Under local anesthesia, a 5-F sheath was inserted into the right common femoral artery and aortography was performed. The aneurysmal sac was primarily supplied by a branch of the deep circumflex iliac artery and secondarily by the inferior superficial epigastric artery (Figure 3), which likely supplied the obturator artery through a corona mortis anastomotic arch in a retrograde way and finally the aneurysmal sac. With a 4-F angled angiographic catheter, we catheterized the deep circumflex iliac artery and advanced a 2.6-F, 125-cm microcatheter over a 0.021-inch microwire all the way to the aneurysmal sac (Figure 4).
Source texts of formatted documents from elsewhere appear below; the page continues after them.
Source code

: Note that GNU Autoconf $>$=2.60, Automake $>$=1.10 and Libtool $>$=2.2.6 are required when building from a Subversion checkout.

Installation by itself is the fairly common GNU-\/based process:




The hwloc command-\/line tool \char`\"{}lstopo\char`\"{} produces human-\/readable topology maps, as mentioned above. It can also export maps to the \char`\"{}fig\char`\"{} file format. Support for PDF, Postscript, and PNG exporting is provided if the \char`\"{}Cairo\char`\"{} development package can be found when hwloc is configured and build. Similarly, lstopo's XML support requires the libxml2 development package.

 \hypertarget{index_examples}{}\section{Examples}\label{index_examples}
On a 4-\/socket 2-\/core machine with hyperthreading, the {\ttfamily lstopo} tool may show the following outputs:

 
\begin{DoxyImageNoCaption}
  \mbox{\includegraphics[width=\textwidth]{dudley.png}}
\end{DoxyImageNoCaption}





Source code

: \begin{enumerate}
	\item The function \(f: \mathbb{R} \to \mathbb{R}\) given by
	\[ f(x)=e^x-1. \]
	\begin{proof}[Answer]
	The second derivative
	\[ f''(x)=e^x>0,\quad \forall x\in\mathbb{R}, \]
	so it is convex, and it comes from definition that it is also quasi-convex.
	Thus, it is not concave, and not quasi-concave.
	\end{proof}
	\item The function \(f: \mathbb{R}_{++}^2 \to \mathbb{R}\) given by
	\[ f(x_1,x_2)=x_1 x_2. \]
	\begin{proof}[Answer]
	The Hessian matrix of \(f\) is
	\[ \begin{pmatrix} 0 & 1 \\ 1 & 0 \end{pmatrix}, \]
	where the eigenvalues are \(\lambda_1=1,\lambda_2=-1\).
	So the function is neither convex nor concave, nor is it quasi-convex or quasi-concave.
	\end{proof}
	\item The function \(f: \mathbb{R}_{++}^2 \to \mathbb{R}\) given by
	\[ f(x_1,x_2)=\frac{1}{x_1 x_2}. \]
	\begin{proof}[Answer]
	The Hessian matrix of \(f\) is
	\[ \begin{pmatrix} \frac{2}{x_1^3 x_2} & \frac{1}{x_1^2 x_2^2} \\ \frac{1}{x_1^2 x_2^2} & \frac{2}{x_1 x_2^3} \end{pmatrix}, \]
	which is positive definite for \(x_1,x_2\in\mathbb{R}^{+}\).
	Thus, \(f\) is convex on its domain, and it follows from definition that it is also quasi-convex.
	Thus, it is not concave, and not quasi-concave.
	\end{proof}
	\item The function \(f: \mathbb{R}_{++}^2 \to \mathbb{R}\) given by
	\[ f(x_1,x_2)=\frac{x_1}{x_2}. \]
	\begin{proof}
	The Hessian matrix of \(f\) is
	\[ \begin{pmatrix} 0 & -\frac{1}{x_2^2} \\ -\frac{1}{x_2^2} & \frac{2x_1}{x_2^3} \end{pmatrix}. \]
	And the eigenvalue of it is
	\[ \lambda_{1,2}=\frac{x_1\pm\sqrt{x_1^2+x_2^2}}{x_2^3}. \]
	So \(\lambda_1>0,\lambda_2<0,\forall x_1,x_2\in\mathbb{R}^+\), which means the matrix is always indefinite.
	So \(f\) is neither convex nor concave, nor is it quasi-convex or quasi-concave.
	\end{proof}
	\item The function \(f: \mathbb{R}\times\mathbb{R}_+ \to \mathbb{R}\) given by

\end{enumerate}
Then, we started filling the aneurysmal sac with only eight Penumbra Ruby Coils (one 10 mm X 35 cm, four 8 mm X 60 cm, two 6 mm X 30 cm, and one 6 mm X 20 cm) (Figure 5, Figure 6, and Figure 7). Despite the expected difficulty of advancing coils so distally through such a tortuous artery, the deployment of Ruby Coils was easy and quick. Additionally, the packing of the aneurysmal sac was ideal. The arteriogram revealed immediate and complete thrombosis of the sac, and there was no need to catheterize the other (and likely more complex) feeding artery, given that the latter revealed stasis of contrast media (Figure 8). The patient was discharged the next day without any complications.

Figure 3. Visualization of the aneurysmal sac after arteriography of the deep circumflex iliac artery.

Figure 4. Advancement of the microcatheter into the aneurysmal sac.

Figure 5. Placement of the first Ruby Coil (10 mm X 60 cm) directly into the aneurysmal sac.

Figure 6. Packing of the aneurysmal sac with Ruby Coils.

Figure 7. Final image of the aneurysmal sac filled with Ruby Coils.

Figure 8. Late arterial phase CTA showing stagnation of the contrast media in the right deep circumflex iliac artery as well as in the right obturator artery (supplied by the right inferior superficial epigastric artery through the corona mortis anastomotic arch). The image demonstrates optimal packing and total occlusion of the aneurysmal sac, helping decrease the chances of retrograde filling from the other supplying arteries.

Drs. van den Heuvel, Balestriero, and Ptohis and Prof. Dr. med. habil. Abolmaali were compensated in association with this article.

Disclaimer: The opinions and clinical experiences presented herein are for informational purposes only. The results may not be predictive of all patients. Individual results may vary depending on a variety of patient-specific attributes.